Resample Vectors and DataFrames to different resolutions

This is a small utility package for resampling Vectors and Tables to new indices, e.g. a new time resolution.


julia> ]

pkg> add https://github.com/daschw/Resample.jl


using Resample

resample(vec::AbstractVector, org_inds, new_inds, method = Mean())
resample(vec::AbstractVector, org_inds, step, method = Mean())

resample(table, index_col, new_inds, methods = Mean())
resample(table, index_col, step, methods = Mean())

Currently implemented methods are Mean(), Sum(), First() and None() (to ignore columns in a Table).
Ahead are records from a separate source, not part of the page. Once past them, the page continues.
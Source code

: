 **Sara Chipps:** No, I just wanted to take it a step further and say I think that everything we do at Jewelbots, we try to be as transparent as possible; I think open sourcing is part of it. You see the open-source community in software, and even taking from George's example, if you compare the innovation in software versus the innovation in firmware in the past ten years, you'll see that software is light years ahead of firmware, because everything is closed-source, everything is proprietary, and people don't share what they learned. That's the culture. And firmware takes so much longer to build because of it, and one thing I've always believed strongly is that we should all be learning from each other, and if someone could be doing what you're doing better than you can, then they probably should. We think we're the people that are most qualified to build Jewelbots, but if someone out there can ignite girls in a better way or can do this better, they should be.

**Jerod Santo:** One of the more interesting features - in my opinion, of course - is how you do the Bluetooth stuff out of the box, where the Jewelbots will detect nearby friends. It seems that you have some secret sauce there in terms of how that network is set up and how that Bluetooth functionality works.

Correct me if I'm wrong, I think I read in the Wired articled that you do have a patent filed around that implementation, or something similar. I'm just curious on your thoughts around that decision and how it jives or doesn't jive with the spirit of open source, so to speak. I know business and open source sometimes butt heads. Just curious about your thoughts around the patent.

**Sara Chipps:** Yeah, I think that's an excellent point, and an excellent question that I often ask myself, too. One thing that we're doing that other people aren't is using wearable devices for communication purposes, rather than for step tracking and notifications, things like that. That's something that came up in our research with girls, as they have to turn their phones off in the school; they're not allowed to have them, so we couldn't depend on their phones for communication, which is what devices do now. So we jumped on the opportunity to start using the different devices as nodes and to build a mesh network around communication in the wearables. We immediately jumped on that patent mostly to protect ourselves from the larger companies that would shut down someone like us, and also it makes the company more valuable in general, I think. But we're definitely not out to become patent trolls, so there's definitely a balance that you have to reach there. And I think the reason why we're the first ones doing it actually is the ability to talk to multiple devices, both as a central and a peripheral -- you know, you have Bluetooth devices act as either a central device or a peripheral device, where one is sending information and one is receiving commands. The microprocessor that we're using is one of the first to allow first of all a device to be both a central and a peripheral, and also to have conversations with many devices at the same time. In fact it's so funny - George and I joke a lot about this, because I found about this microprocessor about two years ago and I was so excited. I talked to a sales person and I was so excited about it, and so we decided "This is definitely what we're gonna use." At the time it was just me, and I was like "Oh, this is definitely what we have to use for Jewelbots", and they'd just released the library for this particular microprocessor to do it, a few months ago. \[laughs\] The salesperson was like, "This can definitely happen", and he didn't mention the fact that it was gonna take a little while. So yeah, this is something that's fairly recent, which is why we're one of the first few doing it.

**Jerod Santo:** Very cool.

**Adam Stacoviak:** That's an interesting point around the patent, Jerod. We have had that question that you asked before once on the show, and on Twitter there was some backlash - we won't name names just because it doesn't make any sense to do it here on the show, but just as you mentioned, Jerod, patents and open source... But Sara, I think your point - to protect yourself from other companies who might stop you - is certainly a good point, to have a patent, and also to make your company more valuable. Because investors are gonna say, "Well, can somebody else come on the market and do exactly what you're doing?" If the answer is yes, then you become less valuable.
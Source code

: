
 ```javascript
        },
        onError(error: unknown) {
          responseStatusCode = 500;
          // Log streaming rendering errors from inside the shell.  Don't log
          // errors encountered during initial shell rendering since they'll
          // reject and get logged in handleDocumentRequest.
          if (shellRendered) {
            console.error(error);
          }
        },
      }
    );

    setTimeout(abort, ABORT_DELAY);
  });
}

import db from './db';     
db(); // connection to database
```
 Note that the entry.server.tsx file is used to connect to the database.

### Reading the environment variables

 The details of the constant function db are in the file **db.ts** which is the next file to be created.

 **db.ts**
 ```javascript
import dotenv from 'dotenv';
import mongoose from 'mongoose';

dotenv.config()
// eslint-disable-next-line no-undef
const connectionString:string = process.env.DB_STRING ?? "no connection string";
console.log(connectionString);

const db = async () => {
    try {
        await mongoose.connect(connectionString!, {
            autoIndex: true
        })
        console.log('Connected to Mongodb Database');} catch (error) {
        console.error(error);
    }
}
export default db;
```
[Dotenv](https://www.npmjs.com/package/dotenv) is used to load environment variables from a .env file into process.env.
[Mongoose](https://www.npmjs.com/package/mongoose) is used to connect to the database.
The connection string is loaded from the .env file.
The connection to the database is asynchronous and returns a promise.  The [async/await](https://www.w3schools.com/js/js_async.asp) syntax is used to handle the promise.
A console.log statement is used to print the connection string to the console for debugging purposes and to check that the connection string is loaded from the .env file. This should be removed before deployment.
Suppose we have some dummy data for energy and power profiles in a 5 minute resolution.

using Dates

times_long = DateTime(2019):Minute(5):DateTime(2019, 1, 31, 23, 55)
times_short = DateTime(2019):Hour(1):DateTime(2019, 1, 31, 23)

power_long = rand(length(times_long))
energy_long = power_long / 12

We can resample the data to the times_short resolution.

using Resample

power_short = resample(power_long, times_long, times_short)
energy_short = resample(energy_long, times_long, times_short, Sum())

With Plots we can illustrate the results.

using Plots
plot(times_long, power_long, label = "5 min", st = :step)
plot!(times_short, power_short, label = "1 h", st = :step)

plot(times_long, cumsum(energy_long), label = "5 min", st = :step)
plot!(times_short, cumsum(energy_short), label = "1 h", st = :step)

Instead of a vector of new indices a step length can be provided as well.

power_short_step = resample(power_long, org_inds, Hour(1))
power_short_step == power_short


Suppose we have our data in a DataFrame.

using DataFrames

df = DataFrame(Time = times_long, Power = power_long, Energy = energy_long)

We can resample df by selecting the index column and specifying the methods for the remaining columns.

df1 = resample(df, :Time, Hour(1), [Mean(), Sum()])

If we want to ignore columns of the DataFrame for resampling we can pass the None() method.

df.Label = rand('a':'c', length(times_long))

df2 = resample(df, :Time, Hour(1); Energy = Sum(), Label = None())
df1 == df2